Katherina Braschel

Bäume zählen

Es waren immer sieben. Das weiß ich ganz genau. 

Obwohl ich den einen zuerst immer vergessen habe. Also, wenn mich jemand gefragt hat. Aber es hat ohnehin nicht so oft jemand gefragt, wü vü Baama schdengan eigndlich bei eich im Goartn. Aber schließlich stand der, den ich immer vergessen habe, auch nicht dort, wo die anderen Bäume standen. Ned in da Baama-Reih. Und abgesehen davon war der sowieso komisch. Der war einfach irgendwie ein bisschen falsch. Und die Rinde war auch falsch. Die hat sich immer in Streifen vom Rest-Baum abgelöst. Und die Streifen sind dann überall herumgelegen. Und waren komisch. Und die Blätter waren auch komisch. Und ich weiß nicht mehr, warum, aber sie waren komisch. 
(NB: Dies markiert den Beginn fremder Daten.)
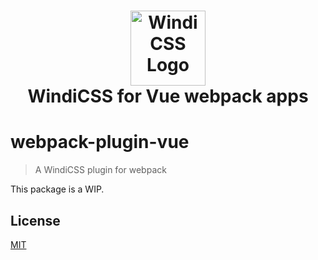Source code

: <h1 align="center">
<a href="https://github.com/windicss/windicss/wiki">
  <img src="https://windicss.netlify.app/assets/logo.svg" alt="Windi CSS Logo" height="120" width="120"/><br>
</a>
  WindiCSS for Vue webpack apps
</h1>

# webpack-plugin-vue

> A WindiCSS plugin for webpack

This package is a WIP.

## License

[MIT](./LICENSE)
Aber das Komischste an dem Baum war das Obst. Weil ich noch nie verstanden habe, wie das ein Obst sein soll, wenn man es nicht einfach so essen kann. Weil des mocht doch a Obst zu am Obst, habe ich mir immer gedacht, dass ma´s afoch so essn ko. Vom Baum herunter eben. Oder von mir aus von den Büschen oder den Sträuchern herunter oder vom Boden. Aber bei dem Baum hat man das Obst eben vorher kochen müssen. Voi gschummlt, habe ich mir immer gedacht. A gschummlta Schumml-Obstbaam. Der Komische. Den habe ich noch nie gemocht. Die Scheiß-Quitte. 

 

Aber das Kompott war gut. Das hat die Oma gemacht und hinterher, nachdem es umgedreht auf den karierten Geschirrtüchern in der Küche der Oma lange genug gewartet hat, habe ich der Oma immer geholfen, die Einweckgläser in den Keller zu tragen. Muschdes vun da Kuuchl nunna in da Kella droon und gib Owwacht uff da Stiegn, hat mich die Oma immer ermahnt. Und jedes Mal hat sie dasselbe erzählt. Dahoom hemma dr´Dunschd und die Beckmes imma im Baroodi-Zimma ghatt. Oons newam andra sin sie gschdan und die Moddr hat druff gschaudt, dass mir Kinna ko Unardnung macha. Awa dahoom woar halt alles andrscht, do hemmrs guud ghatt. 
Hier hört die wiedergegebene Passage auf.